Stored data entries ::
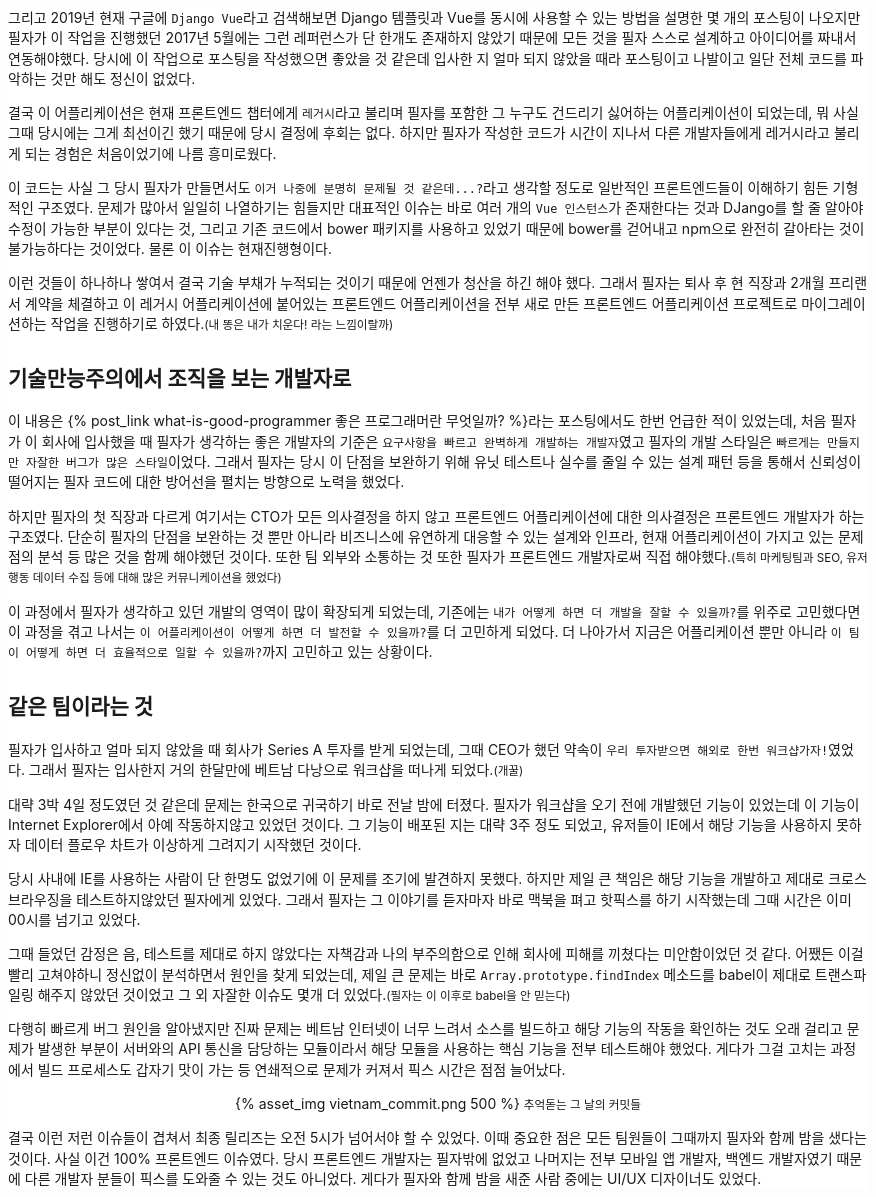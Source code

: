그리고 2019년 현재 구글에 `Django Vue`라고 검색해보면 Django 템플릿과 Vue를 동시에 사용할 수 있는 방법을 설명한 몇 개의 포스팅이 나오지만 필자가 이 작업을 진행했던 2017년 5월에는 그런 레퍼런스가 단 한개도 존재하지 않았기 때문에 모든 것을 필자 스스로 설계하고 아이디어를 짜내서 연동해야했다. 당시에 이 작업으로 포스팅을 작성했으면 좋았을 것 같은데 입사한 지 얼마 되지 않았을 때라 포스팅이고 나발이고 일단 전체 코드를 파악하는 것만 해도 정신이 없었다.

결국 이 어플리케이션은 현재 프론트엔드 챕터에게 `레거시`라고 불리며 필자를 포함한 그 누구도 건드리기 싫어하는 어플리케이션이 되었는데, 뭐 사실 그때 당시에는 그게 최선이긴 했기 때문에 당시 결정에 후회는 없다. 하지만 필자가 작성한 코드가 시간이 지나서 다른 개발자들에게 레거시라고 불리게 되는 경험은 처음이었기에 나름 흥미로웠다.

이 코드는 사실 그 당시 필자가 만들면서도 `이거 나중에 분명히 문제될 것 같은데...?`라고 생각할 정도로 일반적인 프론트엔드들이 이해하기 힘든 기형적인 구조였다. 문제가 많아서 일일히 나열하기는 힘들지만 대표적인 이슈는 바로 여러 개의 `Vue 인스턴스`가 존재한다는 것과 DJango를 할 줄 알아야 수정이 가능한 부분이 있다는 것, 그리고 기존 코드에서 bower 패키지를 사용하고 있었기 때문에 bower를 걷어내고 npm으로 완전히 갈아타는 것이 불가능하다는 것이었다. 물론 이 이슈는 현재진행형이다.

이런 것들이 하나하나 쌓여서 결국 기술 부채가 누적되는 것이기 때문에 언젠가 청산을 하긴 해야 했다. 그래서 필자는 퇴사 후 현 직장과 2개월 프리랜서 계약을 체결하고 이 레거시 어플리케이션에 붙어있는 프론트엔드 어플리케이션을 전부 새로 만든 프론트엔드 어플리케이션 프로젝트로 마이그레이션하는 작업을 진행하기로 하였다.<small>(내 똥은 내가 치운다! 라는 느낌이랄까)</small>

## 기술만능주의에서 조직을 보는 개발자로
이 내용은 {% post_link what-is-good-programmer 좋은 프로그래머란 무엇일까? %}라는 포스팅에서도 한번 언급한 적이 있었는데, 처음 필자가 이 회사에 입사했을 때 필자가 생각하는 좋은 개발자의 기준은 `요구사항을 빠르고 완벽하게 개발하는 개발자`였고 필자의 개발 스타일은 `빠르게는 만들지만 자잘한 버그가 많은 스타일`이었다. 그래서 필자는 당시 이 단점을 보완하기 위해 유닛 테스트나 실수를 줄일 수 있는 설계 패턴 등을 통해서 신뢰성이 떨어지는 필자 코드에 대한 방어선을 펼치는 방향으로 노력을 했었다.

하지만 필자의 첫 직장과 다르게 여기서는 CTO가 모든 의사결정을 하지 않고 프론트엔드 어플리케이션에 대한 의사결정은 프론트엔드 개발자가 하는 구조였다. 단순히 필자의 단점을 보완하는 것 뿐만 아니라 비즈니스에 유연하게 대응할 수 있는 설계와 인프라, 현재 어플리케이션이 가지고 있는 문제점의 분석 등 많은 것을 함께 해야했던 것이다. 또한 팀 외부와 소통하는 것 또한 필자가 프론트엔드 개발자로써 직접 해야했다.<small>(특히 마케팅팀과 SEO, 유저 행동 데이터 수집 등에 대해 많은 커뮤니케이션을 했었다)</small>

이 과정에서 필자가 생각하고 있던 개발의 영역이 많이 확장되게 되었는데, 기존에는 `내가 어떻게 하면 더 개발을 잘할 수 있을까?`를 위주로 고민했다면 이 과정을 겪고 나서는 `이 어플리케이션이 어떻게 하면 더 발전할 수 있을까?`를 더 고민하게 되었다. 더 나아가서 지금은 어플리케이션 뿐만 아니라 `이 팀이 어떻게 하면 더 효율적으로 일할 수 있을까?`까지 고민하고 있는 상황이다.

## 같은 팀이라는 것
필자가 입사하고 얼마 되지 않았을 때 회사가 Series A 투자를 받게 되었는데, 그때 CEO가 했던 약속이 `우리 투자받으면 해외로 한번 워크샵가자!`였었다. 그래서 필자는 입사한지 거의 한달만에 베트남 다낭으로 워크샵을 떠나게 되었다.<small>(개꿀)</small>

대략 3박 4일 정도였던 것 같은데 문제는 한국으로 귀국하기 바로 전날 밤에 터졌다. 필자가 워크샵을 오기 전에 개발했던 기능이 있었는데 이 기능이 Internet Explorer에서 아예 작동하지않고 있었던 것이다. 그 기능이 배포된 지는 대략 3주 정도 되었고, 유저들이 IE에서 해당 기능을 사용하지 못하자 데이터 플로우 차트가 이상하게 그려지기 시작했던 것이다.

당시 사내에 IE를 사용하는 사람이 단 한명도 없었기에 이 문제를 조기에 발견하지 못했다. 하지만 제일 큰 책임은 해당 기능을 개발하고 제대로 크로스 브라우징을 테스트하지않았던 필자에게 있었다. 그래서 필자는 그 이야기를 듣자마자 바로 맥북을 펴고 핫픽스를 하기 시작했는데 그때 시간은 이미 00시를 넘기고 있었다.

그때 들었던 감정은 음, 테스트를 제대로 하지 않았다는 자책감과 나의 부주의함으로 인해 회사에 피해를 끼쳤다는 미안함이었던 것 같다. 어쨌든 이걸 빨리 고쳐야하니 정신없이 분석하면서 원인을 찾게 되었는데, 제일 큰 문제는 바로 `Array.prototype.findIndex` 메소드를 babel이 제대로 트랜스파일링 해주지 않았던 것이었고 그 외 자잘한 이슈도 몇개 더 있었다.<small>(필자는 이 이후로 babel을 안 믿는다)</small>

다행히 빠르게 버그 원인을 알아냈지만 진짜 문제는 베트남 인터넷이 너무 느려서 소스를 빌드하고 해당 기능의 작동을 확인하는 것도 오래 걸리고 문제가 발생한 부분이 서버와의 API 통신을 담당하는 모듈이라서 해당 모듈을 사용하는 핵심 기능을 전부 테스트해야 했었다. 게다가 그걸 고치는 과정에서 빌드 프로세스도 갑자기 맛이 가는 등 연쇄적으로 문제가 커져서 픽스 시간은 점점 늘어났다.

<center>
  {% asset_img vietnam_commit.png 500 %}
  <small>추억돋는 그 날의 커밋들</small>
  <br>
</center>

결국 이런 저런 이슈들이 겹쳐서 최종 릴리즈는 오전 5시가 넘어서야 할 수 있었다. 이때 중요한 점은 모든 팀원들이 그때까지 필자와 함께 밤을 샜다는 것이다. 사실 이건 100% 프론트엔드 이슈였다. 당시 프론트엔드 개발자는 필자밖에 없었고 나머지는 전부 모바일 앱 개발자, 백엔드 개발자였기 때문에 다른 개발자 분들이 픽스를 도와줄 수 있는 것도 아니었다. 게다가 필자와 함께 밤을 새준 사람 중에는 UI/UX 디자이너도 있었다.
---
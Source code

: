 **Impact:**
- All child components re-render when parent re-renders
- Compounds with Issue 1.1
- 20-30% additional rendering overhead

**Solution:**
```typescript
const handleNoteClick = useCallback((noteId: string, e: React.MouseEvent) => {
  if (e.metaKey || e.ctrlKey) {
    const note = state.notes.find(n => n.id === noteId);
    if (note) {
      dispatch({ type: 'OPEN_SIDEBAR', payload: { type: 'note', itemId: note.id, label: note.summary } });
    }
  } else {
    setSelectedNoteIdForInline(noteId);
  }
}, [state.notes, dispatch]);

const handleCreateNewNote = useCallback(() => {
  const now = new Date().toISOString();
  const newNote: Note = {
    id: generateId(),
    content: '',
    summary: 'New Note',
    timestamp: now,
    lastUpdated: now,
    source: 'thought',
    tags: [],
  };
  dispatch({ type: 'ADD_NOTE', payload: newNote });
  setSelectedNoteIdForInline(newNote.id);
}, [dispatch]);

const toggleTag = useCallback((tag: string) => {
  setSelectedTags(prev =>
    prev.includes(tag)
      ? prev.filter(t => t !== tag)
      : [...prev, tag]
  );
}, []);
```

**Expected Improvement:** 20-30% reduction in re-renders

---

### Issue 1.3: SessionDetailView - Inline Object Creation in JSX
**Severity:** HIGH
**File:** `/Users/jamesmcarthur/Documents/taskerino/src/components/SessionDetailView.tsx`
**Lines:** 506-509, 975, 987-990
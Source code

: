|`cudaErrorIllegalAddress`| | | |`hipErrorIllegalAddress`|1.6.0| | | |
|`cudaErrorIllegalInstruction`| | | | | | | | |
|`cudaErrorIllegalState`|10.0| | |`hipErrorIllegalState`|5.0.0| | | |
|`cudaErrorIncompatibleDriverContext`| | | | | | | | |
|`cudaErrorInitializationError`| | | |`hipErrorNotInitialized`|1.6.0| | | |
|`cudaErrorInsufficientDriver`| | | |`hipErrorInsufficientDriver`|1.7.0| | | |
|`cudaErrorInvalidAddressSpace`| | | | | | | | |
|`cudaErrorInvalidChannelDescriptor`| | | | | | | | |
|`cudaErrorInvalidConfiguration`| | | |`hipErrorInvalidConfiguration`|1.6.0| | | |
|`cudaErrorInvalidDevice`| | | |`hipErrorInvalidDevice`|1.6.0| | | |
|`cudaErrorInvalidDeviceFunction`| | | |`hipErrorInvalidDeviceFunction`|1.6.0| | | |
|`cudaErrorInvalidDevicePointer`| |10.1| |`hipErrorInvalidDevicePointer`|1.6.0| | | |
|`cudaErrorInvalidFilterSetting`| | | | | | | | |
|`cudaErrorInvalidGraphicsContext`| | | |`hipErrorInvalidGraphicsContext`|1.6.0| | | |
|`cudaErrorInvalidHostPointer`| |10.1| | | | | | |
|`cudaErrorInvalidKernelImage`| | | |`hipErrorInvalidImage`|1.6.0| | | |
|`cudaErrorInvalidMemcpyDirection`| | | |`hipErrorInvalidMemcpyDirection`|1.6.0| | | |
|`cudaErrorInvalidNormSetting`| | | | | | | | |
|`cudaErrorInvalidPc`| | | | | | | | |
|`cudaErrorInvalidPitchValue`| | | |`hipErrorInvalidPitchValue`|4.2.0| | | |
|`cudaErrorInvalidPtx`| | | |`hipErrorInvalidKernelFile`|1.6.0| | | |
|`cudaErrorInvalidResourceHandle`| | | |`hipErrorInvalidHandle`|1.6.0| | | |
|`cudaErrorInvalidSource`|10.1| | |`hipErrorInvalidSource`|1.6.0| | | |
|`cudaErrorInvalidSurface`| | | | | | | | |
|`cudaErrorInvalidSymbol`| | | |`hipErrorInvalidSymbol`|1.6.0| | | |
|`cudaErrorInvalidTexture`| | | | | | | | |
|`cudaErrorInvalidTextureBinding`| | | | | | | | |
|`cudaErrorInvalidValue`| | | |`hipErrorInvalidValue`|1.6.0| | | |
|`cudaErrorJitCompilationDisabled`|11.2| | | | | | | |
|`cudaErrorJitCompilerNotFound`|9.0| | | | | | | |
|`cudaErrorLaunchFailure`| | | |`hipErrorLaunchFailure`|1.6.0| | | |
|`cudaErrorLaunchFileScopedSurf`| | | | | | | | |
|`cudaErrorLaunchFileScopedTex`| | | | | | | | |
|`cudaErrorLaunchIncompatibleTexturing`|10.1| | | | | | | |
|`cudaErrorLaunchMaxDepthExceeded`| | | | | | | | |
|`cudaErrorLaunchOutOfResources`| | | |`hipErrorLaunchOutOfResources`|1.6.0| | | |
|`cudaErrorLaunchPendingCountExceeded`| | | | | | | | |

Task to complete :: Only a number is wanted here: how many lines above hold the string "있었는데"?

Output of the exercise :: 2